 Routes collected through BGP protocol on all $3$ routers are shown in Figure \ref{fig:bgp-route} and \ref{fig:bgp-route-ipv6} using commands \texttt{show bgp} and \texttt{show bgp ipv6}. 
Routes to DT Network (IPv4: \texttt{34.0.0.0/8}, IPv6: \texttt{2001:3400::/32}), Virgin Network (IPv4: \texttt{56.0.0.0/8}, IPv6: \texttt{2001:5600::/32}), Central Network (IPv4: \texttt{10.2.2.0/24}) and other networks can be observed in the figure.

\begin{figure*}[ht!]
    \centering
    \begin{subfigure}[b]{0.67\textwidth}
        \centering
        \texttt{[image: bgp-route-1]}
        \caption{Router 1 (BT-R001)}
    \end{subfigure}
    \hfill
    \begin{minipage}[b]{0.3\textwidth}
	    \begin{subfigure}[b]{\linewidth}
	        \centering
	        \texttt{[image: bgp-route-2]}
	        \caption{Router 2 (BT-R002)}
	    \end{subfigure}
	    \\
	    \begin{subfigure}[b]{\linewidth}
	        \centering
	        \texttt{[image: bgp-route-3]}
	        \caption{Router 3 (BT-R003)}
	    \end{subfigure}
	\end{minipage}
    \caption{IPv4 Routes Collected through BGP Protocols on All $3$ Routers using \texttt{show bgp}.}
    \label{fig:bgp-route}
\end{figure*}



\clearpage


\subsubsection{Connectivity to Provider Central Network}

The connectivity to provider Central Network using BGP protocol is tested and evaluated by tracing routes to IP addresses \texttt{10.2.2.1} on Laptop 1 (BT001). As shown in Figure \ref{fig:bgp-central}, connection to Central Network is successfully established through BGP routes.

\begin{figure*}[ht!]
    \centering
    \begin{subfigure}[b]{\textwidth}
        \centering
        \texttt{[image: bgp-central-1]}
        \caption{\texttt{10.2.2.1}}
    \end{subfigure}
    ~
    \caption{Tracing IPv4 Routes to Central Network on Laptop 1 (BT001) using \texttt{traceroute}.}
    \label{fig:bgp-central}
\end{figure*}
...
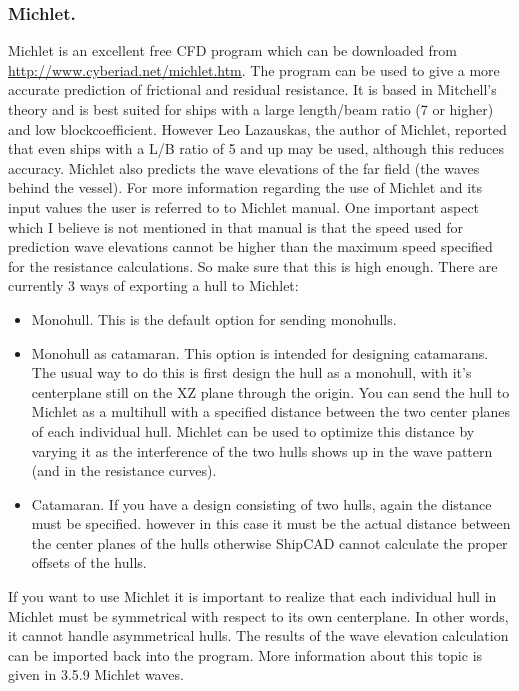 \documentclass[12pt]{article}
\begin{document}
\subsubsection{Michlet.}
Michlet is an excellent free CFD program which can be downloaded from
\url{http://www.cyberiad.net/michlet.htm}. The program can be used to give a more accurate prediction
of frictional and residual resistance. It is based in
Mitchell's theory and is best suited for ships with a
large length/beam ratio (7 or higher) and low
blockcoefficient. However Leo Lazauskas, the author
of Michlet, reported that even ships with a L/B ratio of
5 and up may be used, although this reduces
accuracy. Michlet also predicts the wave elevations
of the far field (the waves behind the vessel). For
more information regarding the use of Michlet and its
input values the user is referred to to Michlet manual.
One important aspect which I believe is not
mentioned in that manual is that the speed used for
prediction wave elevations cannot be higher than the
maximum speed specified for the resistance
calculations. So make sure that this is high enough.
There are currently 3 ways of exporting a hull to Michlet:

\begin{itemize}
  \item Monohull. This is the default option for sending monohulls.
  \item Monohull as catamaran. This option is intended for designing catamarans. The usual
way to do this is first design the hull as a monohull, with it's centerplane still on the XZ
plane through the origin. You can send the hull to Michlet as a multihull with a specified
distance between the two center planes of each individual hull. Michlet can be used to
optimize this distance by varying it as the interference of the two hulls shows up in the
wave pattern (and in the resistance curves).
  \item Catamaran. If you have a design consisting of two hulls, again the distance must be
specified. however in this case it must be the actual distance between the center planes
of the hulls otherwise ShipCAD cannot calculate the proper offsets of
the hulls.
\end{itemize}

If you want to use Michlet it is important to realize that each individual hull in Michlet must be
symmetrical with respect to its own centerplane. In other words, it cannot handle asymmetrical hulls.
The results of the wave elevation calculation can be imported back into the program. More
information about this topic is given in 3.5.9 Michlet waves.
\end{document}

= Task objective =
Where a line of the data includes the string "with", list that line.

= Written response =
Mitchell's theory and is best suited for ships with a
of Michlet, reported that even ships with a L/B ratio of
way to do this is first design the hull as a monohull, with it's centerplane still on the XZ
plane through the origin. You can send the hull to Michlet as a multihull with a specified
symmetrical with respect to its own centerplane. In other words, it cannot handle asymmetrical hulls.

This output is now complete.